The U.S. House passed the budget on a party-line vote Thursday night, 233-196; later the Senate passed a modified version 55-43 with two Democrats joining all 41 Republicans in opposition. Indiana Sen. Evan Bayh (D-Shirkieville) was one of the two.
This budget calls for approximately $4 trillion in expenditures in a single year, or nearly 29% of our country’s gross domestic product (GDP). According to Congressional Budget Office estimates, the Obama Administration’s budget blueprint, if followed, would double the national debt in five years and nearly triple it by 2019 – a point at which America’s federal debt would equal 82% of GDP.
The Indiana Chamber adamantly opposes such irresponsible spending, as well as many of the specific programs and tax increases included in the president’s proposal and urged the entire Indiana congressional delegation to reject the president’s proposal and adopt a more fiscally restrained, responsible alternative.
In addition to unsustainable spending and unacceptable levels of public indebtedness, President Obama’s budget would radically alter the federal government’s relationship to its citizens through expansive new proposals regarding taxation, energy, environmental regulation and health care. Hoosiers are looking for a common-sense solution to restore the economy, not an expansive overhaul of federal government programs. Increasing taxes as a means to finance new federal spending on health care reform, Medicare and energy policy resulting in the country’s largest government expansion in decades is the wrong answer at the wrong time. The country simply cannot afford a budget this out-sized, nor can we expect small businesses to invest in the economy or employ workers while their livelihoods are threatened by tax hikes and federal intervention across numerous markets and industries.

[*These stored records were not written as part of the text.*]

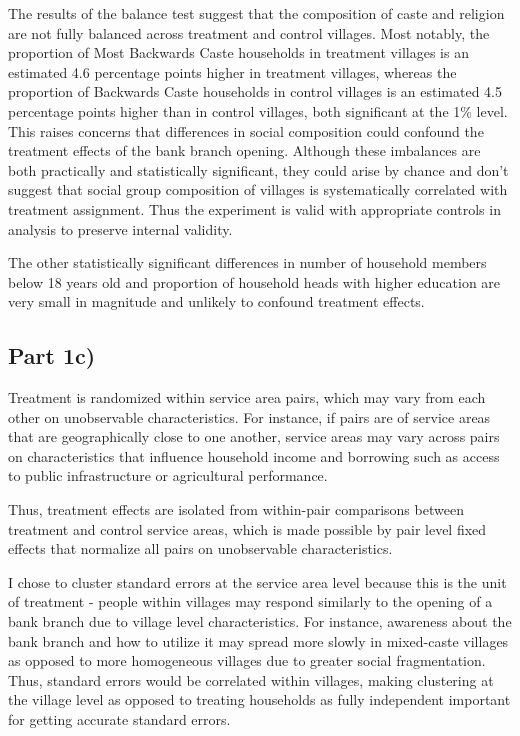 \documentclass[12pt]{article}
\begin{document}
The results of the balance test suggest that the composition of caste and religion are not fully balanced across treatment and control villages. Most notably, the proportion of Most Backwards Caste households in treatment villages is an estimated 4.6 percentage points higher in treatment villages, whereas the proportion of Backwards Caste households in control villages is an estimated 4.5 percentage points higher than in control villages, both significant at the 1\% level. This raises concerns that differences in social composition could confound the treatment effects of the bank branch opening. Although these imbalances are both practically and statistically significant, they could arise by chance and don't suggest that social group composition of villages is systematically correlated with treatment assignment. Thus the experiment is valid with appropriate controls in analysis to preserve internal validity.

The other statistically significant differences in number of household members below 18 years old and proportion of household heads with higher education are very small in magnitude and unlikely to confound treatment effects. 

\subsection*{Part 1c)}

Treatment is randomized within service area pairs, which may vary from each other on unobservable characteristics. For instance, if pairs are of service areas that are geographically close to one another, service areas may vary across pairs on characteristics that influence household income and borrowing such as access to public infrastructure or agricultural performance. 

Thus, treatment effects are isolated from within-pair comparisons between treatment and control service areas, which is made possible by pair level fixed effects that normalize all pairs on unobservable characteristics.

I chose to cluster standard errors at the service area level because this is the unit of treatment - people within villages may respond similarly to the opening of a bank branch due to village level characteristics. For instance, awareness about the bank branch and how to utilize it may spread more slowly in mixed-caste villages as opposed to more homogeneous villages due to greater social fragmentation. Thus, standard errors would be correlated within villages, making clustering at the village level as opposed to treating households as fully independent important for getting accurate standard errors.
\end{document}
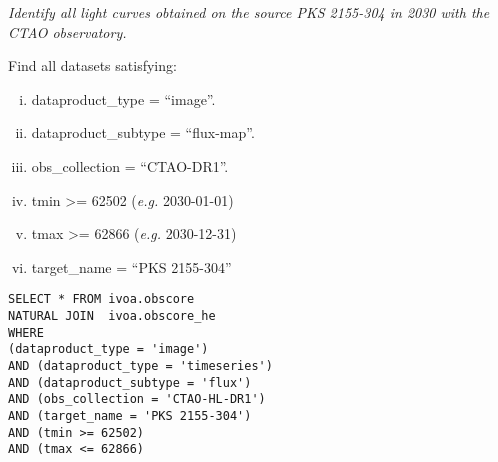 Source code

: {\em Identify all light curves obtained on the source PKS 2155-304 in 2030 with the CTAO observatory.\/}

\medskip
\noindent Find all datasets satisfying:
\begin{enumerate}[(i)]
  \item dataproduct\_type = ``image''.
  \item dataproduct\_subtype = ``flux-map''.
  \item obs\_collection = ``CTAO-DR1''.
  \item tmin >= 62502 ({\em e.g.\/} 2030-01-01) 
  \item tmax >= 62866 ({\em e.g.\/} 2030-12-31) 
  \item target\_name = ``PKS 2155-304''
\end{enumerate}

\begin{verbatim}
SELECT * FROM ivoa.obscore
NATURAL JOIN  ivoa.obscore_he 
WHERE
(dataproduct_type = 'image')
AND (dataproduct_type = 'timeseries')
AND (dataproduct_subtype = 'flux')
AND (obs_collection = 'CTAO-HL-DR1')
AND (target_name = 'PKS 2155-304')
AND (tmin >= 62502)
AND (tmax <= 62866)
\end{verbatim}

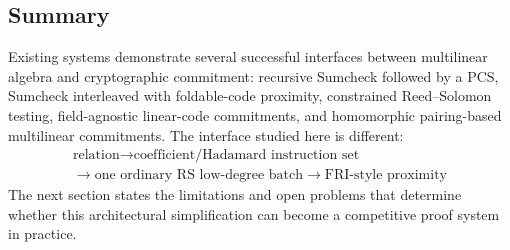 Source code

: \subsection{Summary}
\label{sec:comparison-summary}

Existing systems demonstrate several successful interfaces between multilinear algebra and cryptographic commitment: recursive Sumcheck followed by a PCS, Sumcheck interleaved with foldable-code proximity, constrained Reed--Solomon testing, field-agnostic linear-code commitments, and homomorphic pairing-based multilinear commitments.  The interface studied here is different:
\begin{equation}
  \boxed{
  \begin{gathered}
    \text{relation}
    \longrightarrow
    \text{coefficient/Hadamard instruction set}
    \\
    \longrightarrow
    \text{one ordinary RS low-degree batch}
    \longrightarrow
    \text{FRI-style proximity}
  \end{gathered}}
  \label{eq:comparison-framework-summary}
\end{equation}
The next section states the limitations and open problems that determine whether this architectural simplification can become a competitive proof system in practice.
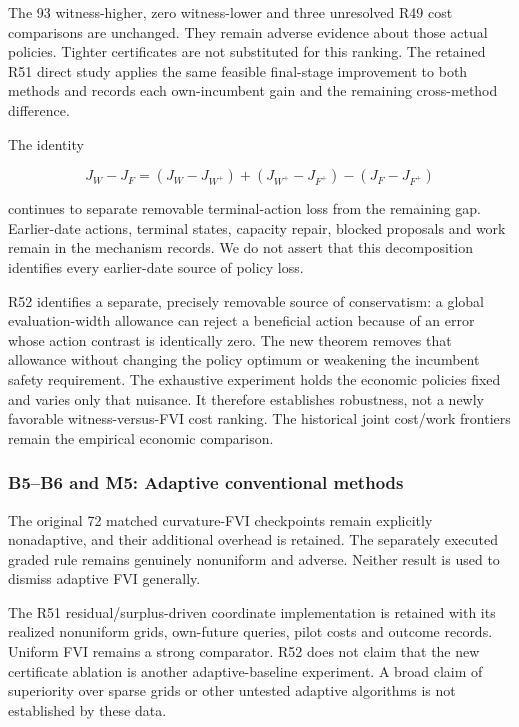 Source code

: The 93 witness-higher, zero witness-lower and three unresolved R49 cost
comparisons are unchanged. They remain adverse evidence about those
actual policies. Tighter certificates are not substituted for this
ranking. The retained R51 direct study applies the same feasible
final-stage improvement to both methods and records each own-incumbent
gain and the remaining cross-method difference.

The identity

\[
J_W-J_F=(J_W-J_{W^+})+(J_{W^+}-J_{F^+})-(J_F-J_{F^+})
\]

continues to separate removable terminal-action loss from the remaining
gap. Earlier-date actions, terminal states, capacity repair, blocked
proposals and work remain in the mechanism records. We do not assert
that this decomposition identifies every earlier-date source of policy
loss.

R52 identifies a separate, precisely removable source of conservatism: a
global evaluation-width allowance can reject a beneficial action because
of an error whose action contrast is identically zero. The new theorem
removes that allowance without changing the policy optimum or weakening
the incumbent safety requirement. The exhaustive experiment holds the
economic policies fixed and varies only that nuisance. It therefore
establishes robustness, not a newly favorable witness-versus-FVI cost
ranking. The historical joint cost/work frontiers remain the empirical
economic comparison.

\hypertarget{b5b6-and-m5-adaptive-conventional-methods}{%
\subsubsection{B5--B6 and M5: Adaptive conventional
methods}\label{b5b6-and-m5-adaptive-conventional-methods}}

The original 72 matched curvature-FVI checkpoints remain explicitly
nonadaptive, and their additional overhead is retained. The separately
executed graded rule remains genuinely nonuniform and adverse. Neither
result is used to dismiss adaptive FVI generally.

The R51 residual/surplus-driven coordinate implementation is retained
with its realized nonuniform grids, own-future queries, pilot costs and
outcome records. Uniform FVI remains a strong comparator. R52 does not
claim that the new certificate ablation is another adaptive-baseline
experiment. A broad claim of superiority over sparse grids or other
untested adaptive algorithms is not established by these data.

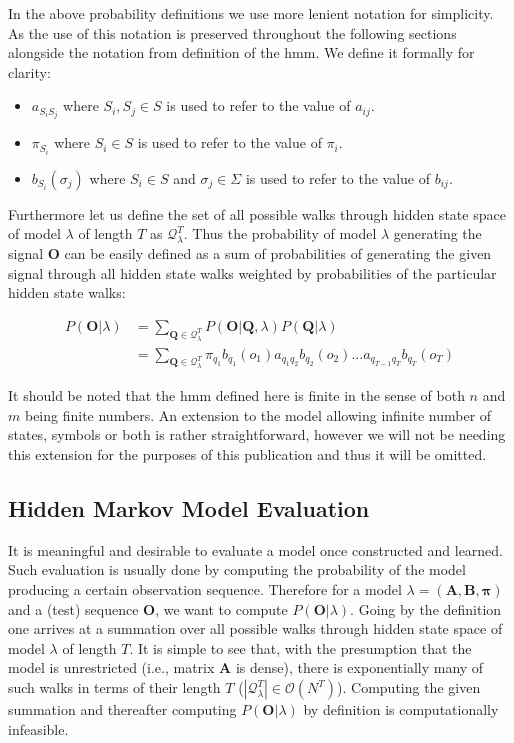 In the above probability definitions we use more lenient notation for simplicity. As the use of this notation is preserved throughout the following sections alongside the notation from definition of the \gls{hmm}. We define it formally for clarity:
\begin{itemize}
	\item[] $a_{S_iS_j}$ where $S_i, S_j\in S$ is used to refer to the value of $a_{ij}$.
	\item[] $\pi_{S_i}$ where $S_i\in S$ is used to refer to the value of $\pi_i$.
	\item[] $b_{S_i}(\sigma_j)$ where $S_i\in S$ and $\sigma_j\in \Sigma$ is used to refer to the value of $b_{ij}$.
\end{itemize}

Furthermore let us define the set of all possible walks through hidden state space of model $\lambda$ of length $T$ as $\mathcal{Q}_\lambda^T$. Thus the probability of model $\lambda$ generating the signal $\mathbf{O}$ can be easily defined as a sum of probabilities of generating the given signal through all hidden state walks weighted by probabilities of the particular hidden state walks: 

\begin{align*}
P(\mathbf{O}|\lambda)&=\sum_{\mathbf{Q}\in\mathcal{Q}^T_\lambda}{P(\mathbf{O}|\mathbf{Q},\lambda)P(\mathbf{Q}|\lambda)}\\
&=\sum_{\mathbf{Q}\in\mathcal{Q}^T_\lambda}{\pi_{q_1}b_{q_1}(o_1)a_{q_1q_2}b_{q_2}(o_2)...a_{q_{T-1}q_T}b_{q_T}(o_T)}
\end{align*}

It should be noted that the \gls{hmm} defined here is finite in the sense of both $n$ and $m$ being finite numbers. An extension to the model allowing infinite number of states, symbols or both is rather straightforward, however we will not be needing this extension for the purposes of this publication and thus it will be omitted.

\subsection{Hidden Markov Model Evaluation}
It is meaningful and desirable to evaluate a model once constructed and learned. Such evaluation is usually done by computing the probability of the model producing a certain observation sequence. Therefore for a model $\lambda = (\mathbf{A}, \mathbf{B}, \boldsymbol{\pi})$ and a (test) sequence $\mathbf{O}$, we want to compute $P(\mathbf{O}|\lambda)$. Going by the definition one arrives at a summation over all possible walks through hidden state space of model $\lambda$ of length $T$. It is simple to see that, with the presumption that the model is unrestricted (i.e., matrix $\mathbf{A}$ is dense), there is exponentially many of such walks in terms of their length $T$ ($|\mathcal{Q}_\lambda^T|\in\mathcal{O}(N^T)$). Computing the given summation and thereafter computing $P(\mathbf{O}|\lambda)$ by definition is computationally infeasible.

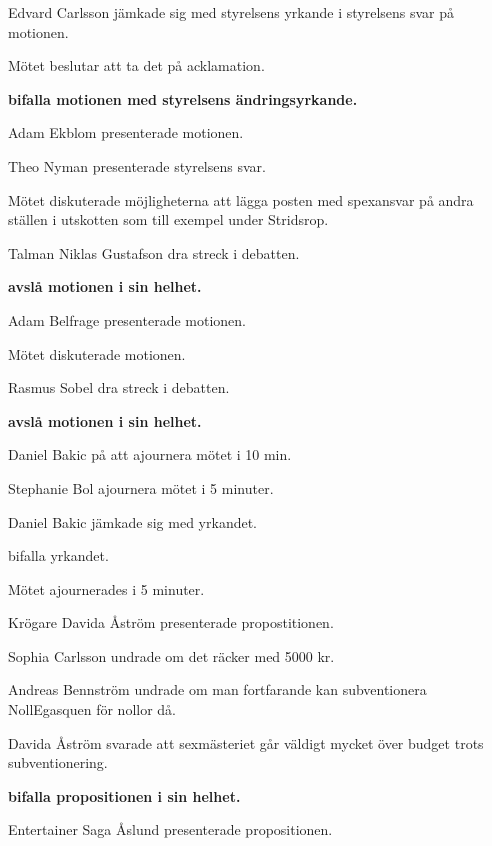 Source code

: \documentclass[10pt]{article}
\begin{document}
\begin{paragrafer}
\begin{paragrafer}
    Edvard Carlsson jämkade sig med styrelsens yrkande i styrelsens svar på motionen.

    Mötet beslutar att ta det på acklamation.

    \textbf{\Mba bifalla motionen med styrelsens ändringsyrkande.}

    Adam Ekblom presenterade motionen.

    Theo Nyman presenterade styrelsens svar. 

    Mötet diskuterade möjligheterna att lägga posten med spexansvar på andra ställen i utskotten som 
        till exempel under Stridsrop. 
    
    Talman Niklas Gustafson \ypa dra streck i debatten. 

    \textbf{\Mba avslå motionen i sin helhet. }

    Adam Belfrage presenterade motionen.

    Mötet diskuterade motionen.

    Rasmus Sobel \ypa dra streck i debatten.

    \Mbaby

    \textbf{\Mba avslå motionen i sin helhet.}

    Daniel Bakic \ypa på att ajournera mötet i 10 min.

    Stephanie Bol \ypa ajournera mötet i 5 minuter.

    Daniel Bakic jämkade sig med yrkandet.

    \Mba bifalla yrkandet.

    Mötet ajournerades i 5 minuter.

\end{paragrafer}
    \begin{paragrafer}
      Krögare Davida Åström presenterade propostitionen.

      Sophia Carlsson undrade om det räcker med 5000 kr.

      Andreas Bennström undrade om man fortfarande kan subventionera NollEgasquen för nollor då.

      Davida Åström svarade att sexmästeriet går väldigt mycket över budget trots subventionering.

      \textbf{\Mba bifalla propositionen i sin helhet.}

      Entertainer Saga Åslund presenterade propositionen.


\end{paragrafer}
\end{paragrafer}
\end{document}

The Indiana Chamber is alarmed at the sheer size of the president’s proposal and what it portends for the future of free enterprise, job creation and economic growth in our country.
HOW THEY VOTED: Within Indiana’s Congressional delegation, Democrat Joe Donnelly and Republicans Dan Burton, Steve Buyer, Mike Pence and Mark Souder voted against the budget plan. Democrats Andre Carson, Brad Ellsworth, Baron Hill and Pete Visclosky voted in favor. In the Senate, both Republican Richard Lugar and Democrat Evan Bayh voted against.